Charlatans in Vodou

COPYRIGHT 1996 - Mambo Racine Sans Bout

No reproduction without consent of author

Charlatans abound in Vodou, as in many other religions. Because Vodou has been maligned in America, the real nature and regulations of the faith are not commonly known. This makes it easy for any fraud to set him or herself up as a "Voodoo priest", "King of Vodou", "Gro Mambo", "Voodoo Queen", or whatever. Unsuspecting visitors have no information by which to measure the veracity of the charlatan's claims, and easily fall prey to their greed.

One useful test is to ask the person posing as an authority, "Who initiated you, where, and when, and at what rank?" According to the tradition, the person MUST respond, immediately and fully! If they can not, they are not what they claim to be.
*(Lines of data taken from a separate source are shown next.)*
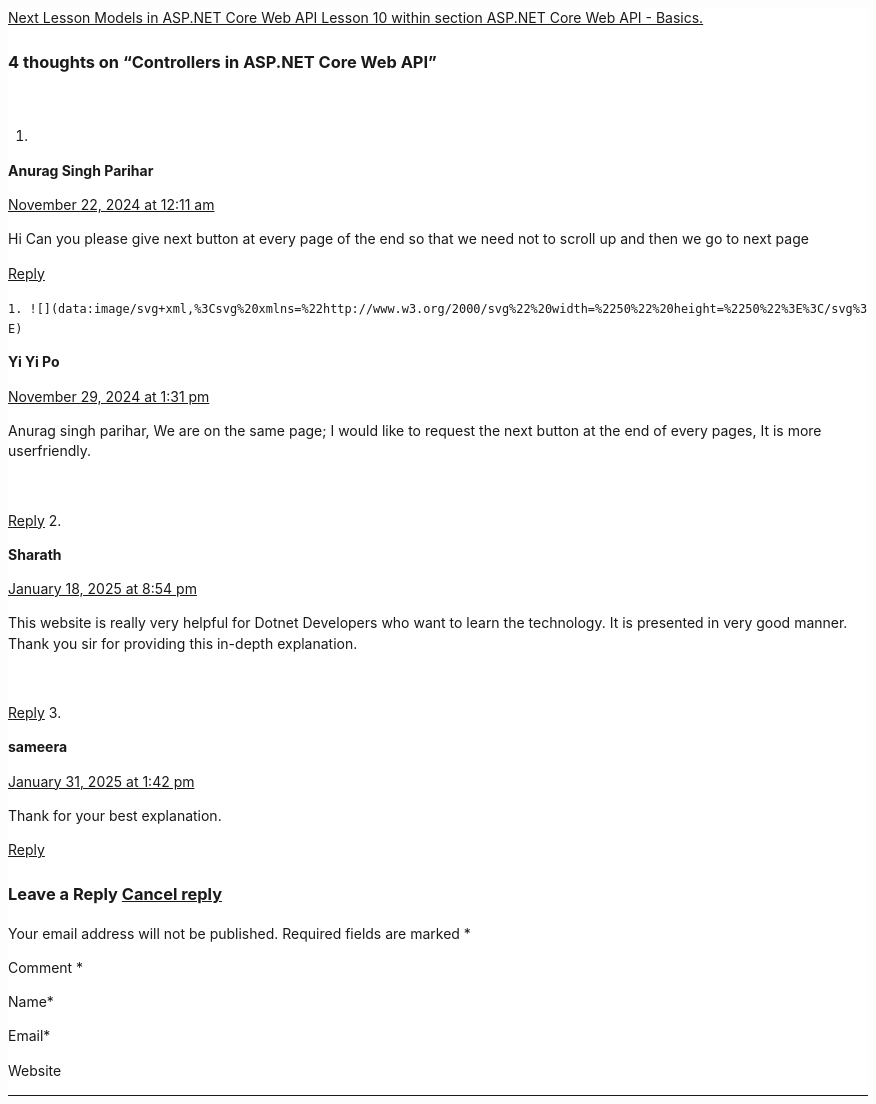 [Next Lesson
Models in ASP.NET Core Web API
Lesson 10 within section ASP.NET Core Web API - Basics.](https://dotnettutorials.net/lesson/models-in-asp-net-core-web-api/)

### 4 thoughts on “Controllers in ASP.NET Core Web API”

1. ![](data:image/svg+xml,%3Csvg%20xmlns=%22http://www.w3.org/2000/svg%22%20width=%2250%22%20height=%2250%22%3E%3C/svg%3E)

**Anurag Singh Parihar**

[November 22, 2024 at 12:11 am](https://dotnettutorials.net/lesson/controllers-in-asp-net-core-web-api/#comment-5905)

Hi
Can you please give next button at every page of the end so that we need not to scroll up and then we go to next page

[Reply](https://dotnettutorials.net/lesson/controllers-in-asp-net-core-web-api//#comment-5905)

    1. ![](data:image/svg+xml,%3Csvg%20xmlns=%22http://www.w3.org/2000/svg%22%20width=%2250%22%20height=%2250%22%3E%3C/svg%3E)

**Yi Yi Po**

[November 29, 2024 at 1:31 pm](https://dotnettutorials.net/lesson/controllers-in-asp-net-core-web-api/#comment-5924)

Anurag singh parihar,
We are on the same page; I would like to request the next button at the end of every pages, It is more userfriendly.

[Reply](https://dotnettutorials.net/lesson/controllers-in-asp-net-core-web-api//#comment-5924)
2. ![](data:image/svg+xml,%3Csvg%20xmlns=%22http://www.w3.org/2000/svg%22%20width=%2250%22%20height=%2250%22%3E%3C/svg%3E)

**Sharath**

[January 18, 2025 at 8:54 pm](https://dotnettutorials.net/lesson/controllers-in-asp-net-core-web-api/#comment-5978)

This website is really very helpful for Dotnet Developers who want to learn the technology. It is presented in very good manner. Thank you sir for providing this in-depth explanation.

[Reply](https://dotnettutorials.net/lesson/controllers-in-asp-net-core-web-api//#comment-5978)
3. ![](data:image/svg+xml,%3Csvg%20xmlns=%22http://www.w3.org/2000/svg%22%20width=%2250%22%20height=%2250%22%3E%3C/svg%3E)

**sameera**

[January 31, 2025 at 1:42 pm](https://dotnettutorials.net/lesson/controllers-in-asp-net-core-web-api/#comment-5996)

Thank for your best explanation.

[Reply](https://dotnettutorials.net/lesson/controllers-in-asp-net-core-web-api//#comment-5996)

### Leave a Reply [Cancel reply](/lesson/controllers-in-asp-net-core-web-api/#respond)

Your email address will not be published. Required fields are marked \*

Comment \* 

Name\*

Email\*

Website

---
Common sense will exclude other pretenders - a Mambo is not, for instance, a "representative of Jesus Christ"! Mixing religions, running ceremonies without competent clergy present, constant demands for large amounts of money, all are indications of fraud. Titles deriving from other sources, such as "Queen", also indicate fraud. The three ranks in Vodou are kanzo senp (simple kanzo), si pwen, or sur point in French (on the "point", or patronage, of a particular lwa) and asogwe. All three grades are open to men and women.

Claims of exclusivity, such as, "I am the only true Houngan, or Mambo, in the United States", are also indications of fraud. There are many authentic, practicing Houngans and Mambos in the United States, even at the rank of asogwe. The conditions in the house of the person claiming status as a clergy person of the Vodou should also be looked at - a Mambo, for example, does not drive a Mercedes-Benz while her hounsis sleep on the floor!
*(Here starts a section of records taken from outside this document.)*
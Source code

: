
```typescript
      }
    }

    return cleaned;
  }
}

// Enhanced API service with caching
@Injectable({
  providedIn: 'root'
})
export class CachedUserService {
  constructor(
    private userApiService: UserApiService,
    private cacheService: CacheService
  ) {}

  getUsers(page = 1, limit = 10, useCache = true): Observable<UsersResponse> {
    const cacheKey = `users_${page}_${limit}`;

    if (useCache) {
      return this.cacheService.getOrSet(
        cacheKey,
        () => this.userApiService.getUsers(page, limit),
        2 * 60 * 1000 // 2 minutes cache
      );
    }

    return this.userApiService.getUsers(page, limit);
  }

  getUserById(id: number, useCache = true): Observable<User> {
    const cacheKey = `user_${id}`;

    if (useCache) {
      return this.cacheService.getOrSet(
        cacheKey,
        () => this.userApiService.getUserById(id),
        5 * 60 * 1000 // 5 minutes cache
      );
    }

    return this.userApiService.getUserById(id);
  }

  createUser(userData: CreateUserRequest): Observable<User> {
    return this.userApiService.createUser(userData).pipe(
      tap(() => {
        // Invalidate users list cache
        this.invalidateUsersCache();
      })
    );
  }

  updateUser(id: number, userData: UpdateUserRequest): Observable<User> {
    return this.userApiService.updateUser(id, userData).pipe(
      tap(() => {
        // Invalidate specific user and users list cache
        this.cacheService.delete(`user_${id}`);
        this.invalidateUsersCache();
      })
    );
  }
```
There are other tests - secret handshakes, passwords, and so on, but unfortunately these are known only to real, properly ordained Houngans and Mambos, and not to the general public.
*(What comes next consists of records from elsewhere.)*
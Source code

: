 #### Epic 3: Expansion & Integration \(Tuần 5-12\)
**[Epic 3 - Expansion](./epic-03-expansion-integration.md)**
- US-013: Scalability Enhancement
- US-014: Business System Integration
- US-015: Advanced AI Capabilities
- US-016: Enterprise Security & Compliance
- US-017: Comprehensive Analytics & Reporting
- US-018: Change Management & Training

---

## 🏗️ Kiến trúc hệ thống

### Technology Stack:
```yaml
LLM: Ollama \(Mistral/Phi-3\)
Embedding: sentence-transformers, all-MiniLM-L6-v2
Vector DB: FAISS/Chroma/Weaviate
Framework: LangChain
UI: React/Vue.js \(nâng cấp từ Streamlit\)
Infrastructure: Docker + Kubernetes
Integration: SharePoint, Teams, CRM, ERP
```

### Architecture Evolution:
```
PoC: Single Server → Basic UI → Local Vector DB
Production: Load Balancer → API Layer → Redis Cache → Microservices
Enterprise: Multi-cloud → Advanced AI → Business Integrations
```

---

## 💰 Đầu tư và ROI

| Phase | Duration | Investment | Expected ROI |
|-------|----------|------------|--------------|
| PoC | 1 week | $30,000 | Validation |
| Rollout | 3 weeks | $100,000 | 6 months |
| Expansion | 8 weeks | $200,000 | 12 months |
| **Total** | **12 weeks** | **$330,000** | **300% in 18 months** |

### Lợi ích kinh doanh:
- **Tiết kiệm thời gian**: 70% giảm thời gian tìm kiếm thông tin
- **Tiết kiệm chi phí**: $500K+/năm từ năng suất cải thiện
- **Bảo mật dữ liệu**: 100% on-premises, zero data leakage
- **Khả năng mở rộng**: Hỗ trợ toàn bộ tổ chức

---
When a Houngan or Mambo holds a public ceremony, we do not make people pay to attend any more than a Catholic priest makes his congregation pay for Holy Communion. And we do not include entertainment in the form of jazz bands or reggae singers!

Charlatans can have Internet web pages, and participate in newsgroups - that is all part of the American tradition of freedom of speech. One woman posing as a priestess even sent a .gif image of an invitation to a ceremony; to the newsgroup soc.culture.haiti. On this .gif, the name of the lwa being honored was misspelled, the public was advised that admission would be charged ($15.00 in advance, $20.00 at the door, I kid you not!) and another attraction was listed as part of the program - a "Latin jazz" horn ensemble! This would be laughable if it were not so pitiful. This same woman now has on her website a text of a phony possession by the lwa Baron, in which she curses "f*cking white people", and so on.

There is a difference between these individuals, and those persons who, while not initiated or ordained, have a sincere interest in Vodou and sometimes make services for the lwa. Anyone can make a food offering, anyone can set up an altar or pray, anyone can make up new songs for the lwa. That is no sin, and these individuals will be the first to admit that they are not clergypeople or leaders in any way.

I urge the public not to let the few charlatans discourage efforts to learn the truth about this religion, or participate in it. Vodou is a wonderful faith, with flaws and shortcomings and strengths and power, just like any other religion.